▶ Assigned task
Go to the line in the entries below that holds "from an external" and repeat exactly from there through the line that holds "format\\ (or can", inclusive.

═══ Exercise inputs ═══

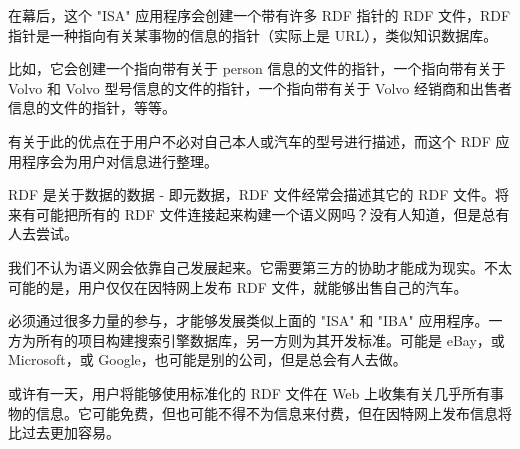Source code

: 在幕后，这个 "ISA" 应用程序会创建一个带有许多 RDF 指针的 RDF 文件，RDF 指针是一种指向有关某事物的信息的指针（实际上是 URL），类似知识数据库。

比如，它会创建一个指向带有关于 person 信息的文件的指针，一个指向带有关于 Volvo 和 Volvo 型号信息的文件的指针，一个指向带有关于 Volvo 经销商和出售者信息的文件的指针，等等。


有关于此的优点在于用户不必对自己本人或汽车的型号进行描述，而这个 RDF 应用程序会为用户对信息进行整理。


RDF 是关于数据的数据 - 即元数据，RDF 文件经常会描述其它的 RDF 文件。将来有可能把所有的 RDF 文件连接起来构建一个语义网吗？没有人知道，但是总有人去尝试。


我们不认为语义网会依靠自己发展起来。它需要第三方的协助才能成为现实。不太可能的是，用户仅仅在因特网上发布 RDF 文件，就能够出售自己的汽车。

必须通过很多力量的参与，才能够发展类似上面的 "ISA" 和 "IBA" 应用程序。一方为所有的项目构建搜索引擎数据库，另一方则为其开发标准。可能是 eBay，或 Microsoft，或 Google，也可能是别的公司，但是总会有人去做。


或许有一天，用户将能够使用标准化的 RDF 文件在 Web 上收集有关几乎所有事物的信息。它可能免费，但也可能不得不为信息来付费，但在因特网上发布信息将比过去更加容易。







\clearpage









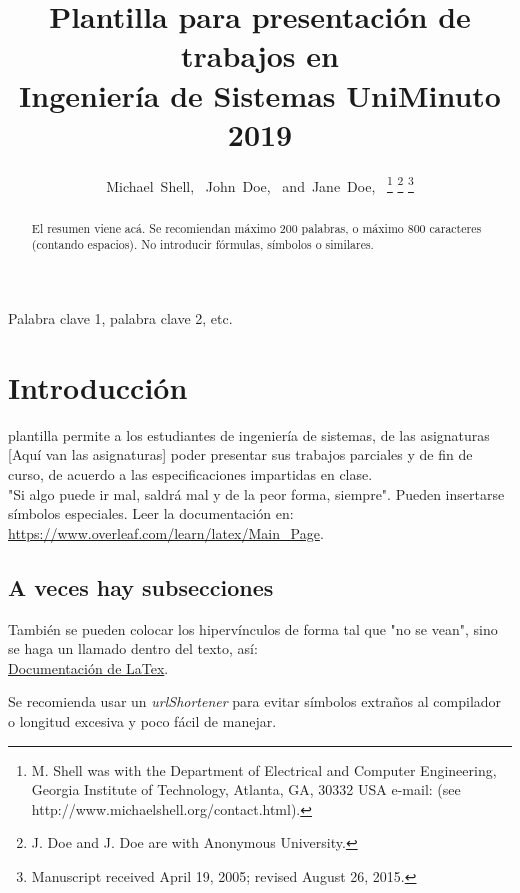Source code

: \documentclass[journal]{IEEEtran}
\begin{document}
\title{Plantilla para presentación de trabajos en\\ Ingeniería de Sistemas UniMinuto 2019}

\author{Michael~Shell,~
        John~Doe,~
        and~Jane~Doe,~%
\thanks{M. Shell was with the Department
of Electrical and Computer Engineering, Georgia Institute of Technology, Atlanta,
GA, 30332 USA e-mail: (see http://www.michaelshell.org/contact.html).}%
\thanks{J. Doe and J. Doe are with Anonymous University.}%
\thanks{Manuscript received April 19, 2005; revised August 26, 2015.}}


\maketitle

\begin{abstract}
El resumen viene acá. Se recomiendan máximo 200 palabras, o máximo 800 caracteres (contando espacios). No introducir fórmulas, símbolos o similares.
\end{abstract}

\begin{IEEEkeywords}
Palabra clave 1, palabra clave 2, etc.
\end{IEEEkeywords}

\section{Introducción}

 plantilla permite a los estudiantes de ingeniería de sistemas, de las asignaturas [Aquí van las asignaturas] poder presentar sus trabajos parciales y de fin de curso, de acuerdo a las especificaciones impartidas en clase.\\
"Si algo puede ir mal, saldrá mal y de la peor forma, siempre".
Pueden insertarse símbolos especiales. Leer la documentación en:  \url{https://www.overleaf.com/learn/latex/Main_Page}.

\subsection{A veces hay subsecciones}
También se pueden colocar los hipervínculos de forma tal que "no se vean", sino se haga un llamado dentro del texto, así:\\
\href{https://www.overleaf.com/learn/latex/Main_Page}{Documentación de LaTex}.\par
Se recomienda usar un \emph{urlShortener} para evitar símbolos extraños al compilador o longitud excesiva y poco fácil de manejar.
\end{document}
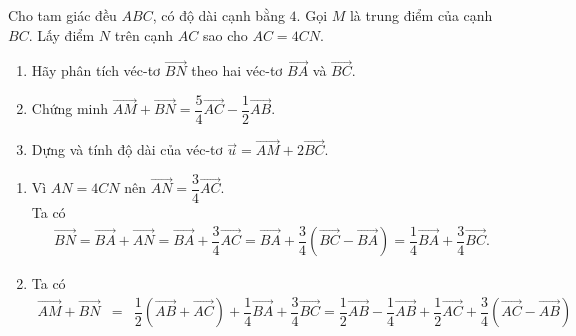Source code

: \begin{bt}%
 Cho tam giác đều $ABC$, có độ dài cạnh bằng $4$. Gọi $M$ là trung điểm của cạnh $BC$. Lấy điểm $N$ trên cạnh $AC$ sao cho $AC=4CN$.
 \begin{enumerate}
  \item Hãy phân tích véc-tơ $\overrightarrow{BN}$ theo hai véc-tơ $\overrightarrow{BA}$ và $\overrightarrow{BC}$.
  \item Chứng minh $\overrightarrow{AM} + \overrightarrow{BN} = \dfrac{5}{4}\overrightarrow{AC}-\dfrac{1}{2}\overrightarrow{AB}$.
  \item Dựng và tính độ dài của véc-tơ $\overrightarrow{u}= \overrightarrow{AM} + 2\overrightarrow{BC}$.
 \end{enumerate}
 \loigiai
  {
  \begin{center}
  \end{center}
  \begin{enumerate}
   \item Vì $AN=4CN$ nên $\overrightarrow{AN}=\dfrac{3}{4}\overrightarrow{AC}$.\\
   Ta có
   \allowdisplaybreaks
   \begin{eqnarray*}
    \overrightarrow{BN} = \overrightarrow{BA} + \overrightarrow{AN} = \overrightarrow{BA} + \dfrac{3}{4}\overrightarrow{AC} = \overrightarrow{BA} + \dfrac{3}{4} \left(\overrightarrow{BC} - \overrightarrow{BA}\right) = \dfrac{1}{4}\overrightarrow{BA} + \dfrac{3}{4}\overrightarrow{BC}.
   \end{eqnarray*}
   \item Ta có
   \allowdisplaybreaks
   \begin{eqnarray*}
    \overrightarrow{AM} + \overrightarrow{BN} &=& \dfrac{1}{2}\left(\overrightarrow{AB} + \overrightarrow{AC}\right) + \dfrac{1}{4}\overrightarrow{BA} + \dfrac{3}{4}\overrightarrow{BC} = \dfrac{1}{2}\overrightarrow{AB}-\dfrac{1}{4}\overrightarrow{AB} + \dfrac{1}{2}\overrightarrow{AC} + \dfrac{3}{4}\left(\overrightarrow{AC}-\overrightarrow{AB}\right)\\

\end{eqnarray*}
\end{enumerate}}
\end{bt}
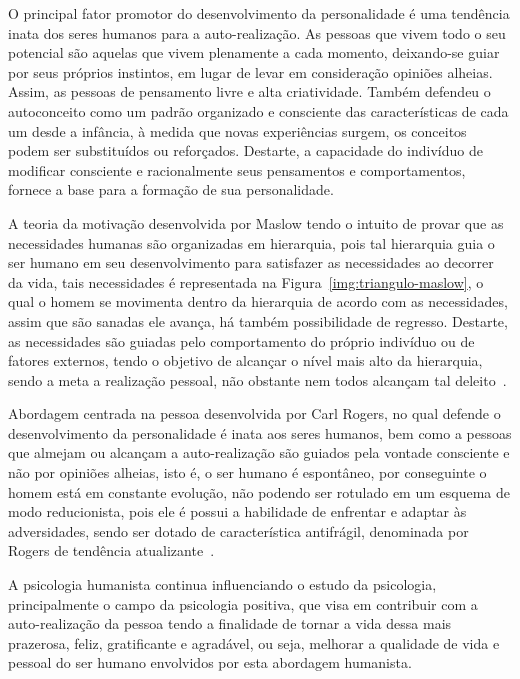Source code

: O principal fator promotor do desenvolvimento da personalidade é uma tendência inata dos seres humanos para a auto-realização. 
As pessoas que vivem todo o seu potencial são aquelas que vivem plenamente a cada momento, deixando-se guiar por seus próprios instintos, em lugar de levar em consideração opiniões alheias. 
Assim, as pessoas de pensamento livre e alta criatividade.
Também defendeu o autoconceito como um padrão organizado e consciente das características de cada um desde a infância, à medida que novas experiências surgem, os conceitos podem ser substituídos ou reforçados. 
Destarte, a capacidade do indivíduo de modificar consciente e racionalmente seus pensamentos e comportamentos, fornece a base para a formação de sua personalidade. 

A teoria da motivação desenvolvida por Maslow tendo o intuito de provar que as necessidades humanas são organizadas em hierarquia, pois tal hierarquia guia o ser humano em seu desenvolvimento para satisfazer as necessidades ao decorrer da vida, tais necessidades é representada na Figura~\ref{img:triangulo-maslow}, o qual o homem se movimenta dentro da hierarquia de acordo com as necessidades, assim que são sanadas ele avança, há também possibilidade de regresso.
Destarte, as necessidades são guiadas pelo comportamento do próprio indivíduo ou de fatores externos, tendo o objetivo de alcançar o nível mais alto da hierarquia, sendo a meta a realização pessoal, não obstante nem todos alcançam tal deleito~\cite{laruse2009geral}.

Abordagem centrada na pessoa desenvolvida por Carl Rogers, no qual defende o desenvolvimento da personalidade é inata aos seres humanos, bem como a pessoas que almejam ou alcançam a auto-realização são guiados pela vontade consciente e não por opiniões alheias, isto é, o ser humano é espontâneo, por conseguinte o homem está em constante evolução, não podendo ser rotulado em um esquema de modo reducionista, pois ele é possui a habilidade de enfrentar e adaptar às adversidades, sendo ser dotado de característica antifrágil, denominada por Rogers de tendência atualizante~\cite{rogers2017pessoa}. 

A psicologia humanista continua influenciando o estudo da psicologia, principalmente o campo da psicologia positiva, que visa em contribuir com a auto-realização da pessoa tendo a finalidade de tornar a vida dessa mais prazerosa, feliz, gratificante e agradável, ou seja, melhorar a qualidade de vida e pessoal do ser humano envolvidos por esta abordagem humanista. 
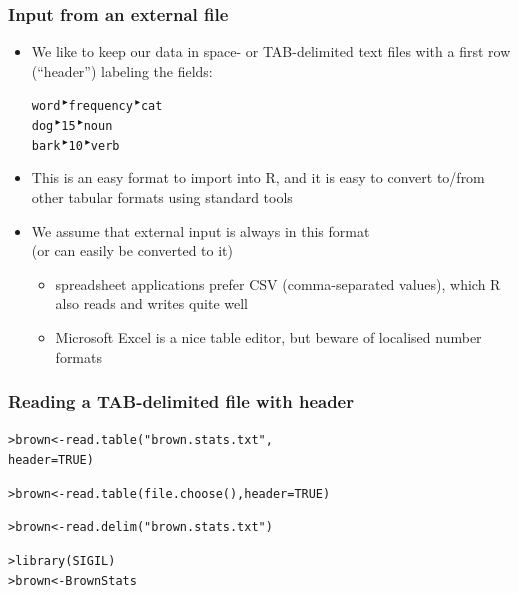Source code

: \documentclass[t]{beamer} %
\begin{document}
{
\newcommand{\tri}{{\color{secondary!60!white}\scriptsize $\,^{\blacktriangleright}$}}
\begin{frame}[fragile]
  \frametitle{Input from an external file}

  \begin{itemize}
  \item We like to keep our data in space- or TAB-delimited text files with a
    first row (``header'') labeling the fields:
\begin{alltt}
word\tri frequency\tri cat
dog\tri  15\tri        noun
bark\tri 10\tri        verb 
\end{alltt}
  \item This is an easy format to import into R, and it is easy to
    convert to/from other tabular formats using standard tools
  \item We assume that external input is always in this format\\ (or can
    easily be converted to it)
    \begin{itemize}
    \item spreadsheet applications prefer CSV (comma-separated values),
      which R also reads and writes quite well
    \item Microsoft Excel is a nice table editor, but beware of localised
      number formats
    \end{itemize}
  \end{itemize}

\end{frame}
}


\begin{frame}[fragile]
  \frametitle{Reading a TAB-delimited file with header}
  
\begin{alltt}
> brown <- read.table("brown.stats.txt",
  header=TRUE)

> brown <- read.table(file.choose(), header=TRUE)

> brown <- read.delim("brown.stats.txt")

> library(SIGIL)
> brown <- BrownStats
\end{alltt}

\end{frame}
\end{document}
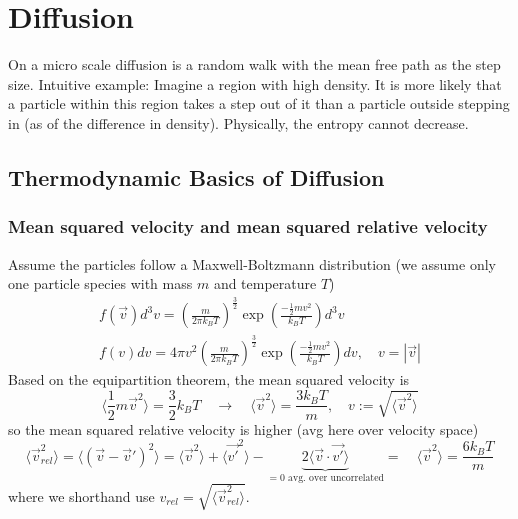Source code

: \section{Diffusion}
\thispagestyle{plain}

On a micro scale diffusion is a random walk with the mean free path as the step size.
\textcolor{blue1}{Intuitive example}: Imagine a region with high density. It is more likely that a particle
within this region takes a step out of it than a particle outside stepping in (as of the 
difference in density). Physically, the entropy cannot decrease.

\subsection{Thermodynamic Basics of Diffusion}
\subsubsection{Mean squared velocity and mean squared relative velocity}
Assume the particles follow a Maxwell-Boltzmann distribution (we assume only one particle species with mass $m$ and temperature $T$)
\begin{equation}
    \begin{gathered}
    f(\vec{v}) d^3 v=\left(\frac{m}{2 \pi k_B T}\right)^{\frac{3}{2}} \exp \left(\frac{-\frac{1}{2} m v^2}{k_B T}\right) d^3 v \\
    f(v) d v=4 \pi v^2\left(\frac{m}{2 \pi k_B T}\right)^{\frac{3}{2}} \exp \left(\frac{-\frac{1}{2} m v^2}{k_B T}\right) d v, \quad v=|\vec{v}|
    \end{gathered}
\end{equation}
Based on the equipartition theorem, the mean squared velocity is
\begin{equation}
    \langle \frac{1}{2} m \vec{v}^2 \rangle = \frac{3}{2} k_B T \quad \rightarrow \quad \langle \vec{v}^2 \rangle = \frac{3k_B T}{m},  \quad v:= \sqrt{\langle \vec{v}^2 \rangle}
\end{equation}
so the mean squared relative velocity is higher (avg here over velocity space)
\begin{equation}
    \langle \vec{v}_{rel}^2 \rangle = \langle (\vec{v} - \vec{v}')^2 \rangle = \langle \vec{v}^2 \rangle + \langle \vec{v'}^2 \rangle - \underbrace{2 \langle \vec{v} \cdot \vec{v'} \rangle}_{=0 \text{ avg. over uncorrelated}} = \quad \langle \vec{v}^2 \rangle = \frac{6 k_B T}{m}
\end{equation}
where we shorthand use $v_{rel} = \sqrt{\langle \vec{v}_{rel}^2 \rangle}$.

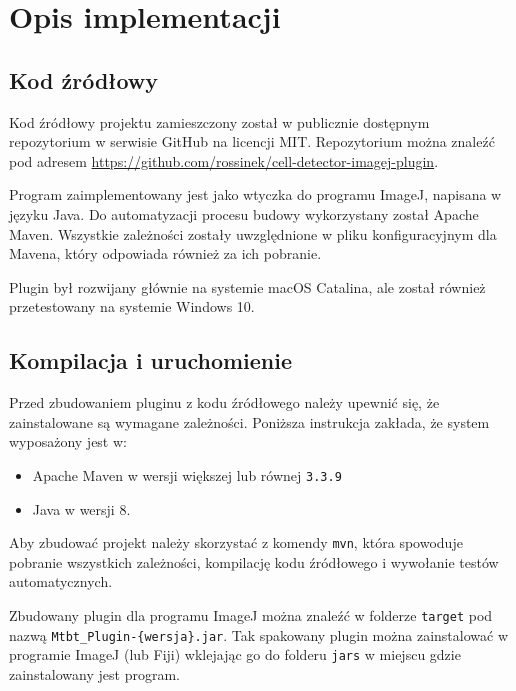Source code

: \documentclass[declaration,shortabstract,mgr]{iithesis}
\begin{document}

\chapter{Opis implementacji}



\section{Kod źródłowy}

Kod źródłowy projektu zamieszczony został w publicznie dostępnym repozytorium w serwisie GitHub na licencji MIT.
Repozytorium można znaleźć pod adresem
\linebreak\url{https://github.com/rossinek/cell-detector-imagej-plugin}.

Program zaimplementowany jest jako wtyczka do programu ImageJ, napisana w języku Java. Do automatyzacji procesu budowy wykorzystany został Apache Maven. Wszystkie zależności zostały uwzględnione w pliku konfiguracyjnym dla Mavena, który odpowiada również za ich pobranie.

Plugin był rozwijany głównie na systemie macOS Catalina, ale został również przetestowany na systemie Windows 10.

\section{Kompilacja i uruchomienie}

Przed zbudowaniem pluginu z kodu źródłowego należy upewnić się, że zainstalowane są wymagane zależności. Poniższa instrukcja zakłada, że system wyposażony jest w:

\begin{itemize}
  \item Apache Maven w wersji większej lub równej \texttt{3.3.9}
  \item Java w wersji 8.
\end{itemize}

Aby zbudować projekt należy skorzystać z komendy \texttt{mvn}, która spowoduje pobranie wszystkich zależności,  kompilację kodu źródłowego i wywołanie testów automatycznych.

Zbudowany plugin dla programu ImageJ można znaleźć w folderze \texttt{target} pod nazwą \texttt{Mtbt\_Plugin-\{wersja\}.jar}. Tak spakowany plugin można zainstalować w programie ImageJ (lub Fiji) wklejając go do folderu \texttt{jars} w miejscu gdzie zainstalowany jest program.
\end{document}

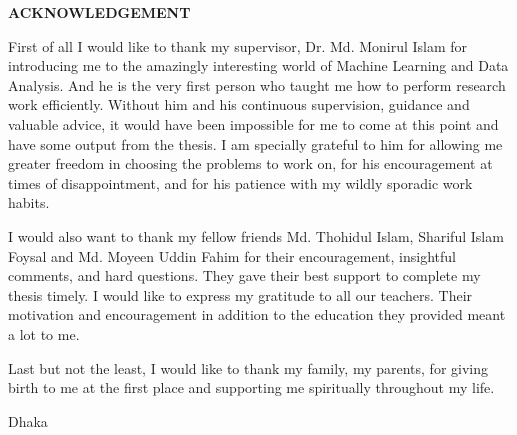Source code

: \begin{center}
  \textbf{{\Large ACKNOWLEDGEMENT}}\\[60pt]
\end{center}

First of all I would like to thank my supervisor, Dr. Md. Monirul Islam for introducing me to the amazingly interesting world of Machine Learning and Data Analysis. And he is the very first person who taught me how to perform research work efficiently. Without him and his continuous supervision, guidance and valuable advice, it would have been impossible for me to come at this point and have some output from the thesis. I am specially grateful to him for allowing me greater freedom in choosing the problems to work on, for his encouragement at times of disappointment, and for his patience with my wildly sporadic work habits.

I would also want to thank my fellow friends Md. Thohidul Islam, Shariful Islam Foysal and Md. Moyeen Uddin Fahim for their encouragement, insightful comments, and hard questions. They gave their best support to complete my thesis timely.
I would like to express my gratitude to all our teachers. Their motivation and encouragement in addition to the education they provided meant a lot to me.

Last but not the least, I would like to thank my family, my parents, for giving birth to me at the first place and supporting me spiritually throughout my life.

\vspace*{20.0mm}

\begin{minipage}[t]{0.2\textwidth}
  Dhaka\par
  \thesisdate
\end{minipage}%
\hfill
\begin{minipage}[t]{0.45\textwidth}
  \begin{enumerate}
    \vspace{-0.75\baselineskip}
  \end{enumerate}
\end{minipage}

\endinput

═══

▶ Written solution
  \frametitle{Input from an external file}

  \begin{itemize}
  \item We like to keep our data in space- or TAB-delimited text files with a
    first row (``header'') labeling the fields:
\begin{alltt}
word\tri frequency\tri cat
dog\tri  15\tri        noun
bark\tri 10\tri        verb 
\end{alltt}
  \item This is an easy format to import into R, and it is easy to
    convert to/from other tabular formats using standard tools
  \item We assume that external input is always in this format\\ (or can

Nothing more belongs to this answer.